■ Source information:
···

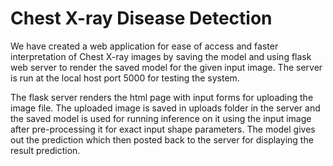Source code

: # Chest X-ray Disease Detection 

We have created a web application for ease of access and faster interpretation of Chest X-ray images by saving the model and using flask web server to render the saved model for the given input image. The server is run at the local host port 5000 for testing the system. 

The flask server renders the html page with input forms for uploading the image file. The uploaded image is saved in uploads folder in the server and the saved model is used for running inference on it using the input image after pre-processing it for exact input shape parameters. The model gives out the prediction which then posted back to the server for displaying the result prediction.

···

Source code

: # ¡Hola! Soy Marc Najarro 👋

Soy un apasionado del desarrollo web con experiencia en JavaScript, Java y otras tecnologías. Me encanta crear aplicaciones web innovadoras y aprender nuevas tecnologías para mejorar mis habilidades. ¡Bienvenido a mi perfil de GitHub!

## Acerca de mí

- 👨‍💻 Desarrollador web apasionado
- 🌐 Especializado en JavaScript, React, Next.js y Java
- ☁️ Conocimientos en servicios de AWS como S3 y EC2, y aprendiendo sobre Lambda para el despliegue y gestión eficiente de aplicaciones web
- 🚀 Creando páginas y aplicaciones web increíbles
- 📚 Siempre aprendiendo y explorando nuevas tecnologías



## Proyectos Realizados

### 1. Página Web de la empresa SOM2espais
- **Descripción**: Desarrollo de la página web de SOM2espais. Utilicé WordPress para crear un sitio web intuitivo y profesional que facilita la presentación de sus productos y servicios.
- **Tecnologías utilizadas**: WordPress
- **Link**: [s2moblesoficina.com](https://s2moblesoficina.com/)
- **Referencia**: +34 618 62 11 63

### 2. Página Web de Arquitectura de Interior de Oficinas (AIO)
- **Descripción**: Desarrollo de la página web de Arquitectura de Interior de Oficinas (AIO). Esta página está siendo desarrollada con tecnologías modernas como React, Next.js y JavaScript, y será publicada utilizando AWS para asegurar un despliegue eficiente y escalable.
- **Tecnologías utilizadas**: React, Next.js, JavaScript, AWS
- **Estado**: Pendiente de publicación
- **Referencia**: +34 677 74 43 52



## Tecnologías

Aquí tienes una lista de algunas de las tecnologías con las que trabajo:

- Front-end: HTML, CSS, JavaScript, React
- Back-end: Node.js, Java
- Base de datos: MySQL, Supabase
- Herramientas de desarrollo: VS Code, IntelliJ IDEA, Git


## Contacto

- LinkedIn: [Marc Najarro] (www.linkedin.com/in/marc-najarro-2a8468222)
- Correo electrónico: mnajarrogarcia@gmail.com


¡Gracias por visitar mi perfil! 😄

···

■ Required work: Taking the material above, extract exactly and only the lines from the line with "- Correo electrónico: mnajarrogarcia@gmail.com" to the line with "mi perfil! 😄", inclusive of both.

■ Result of the task:
- Correo electrónico: mnajarrogarcia@gmail.com


¡Gracias por visitar mi perfil! 😄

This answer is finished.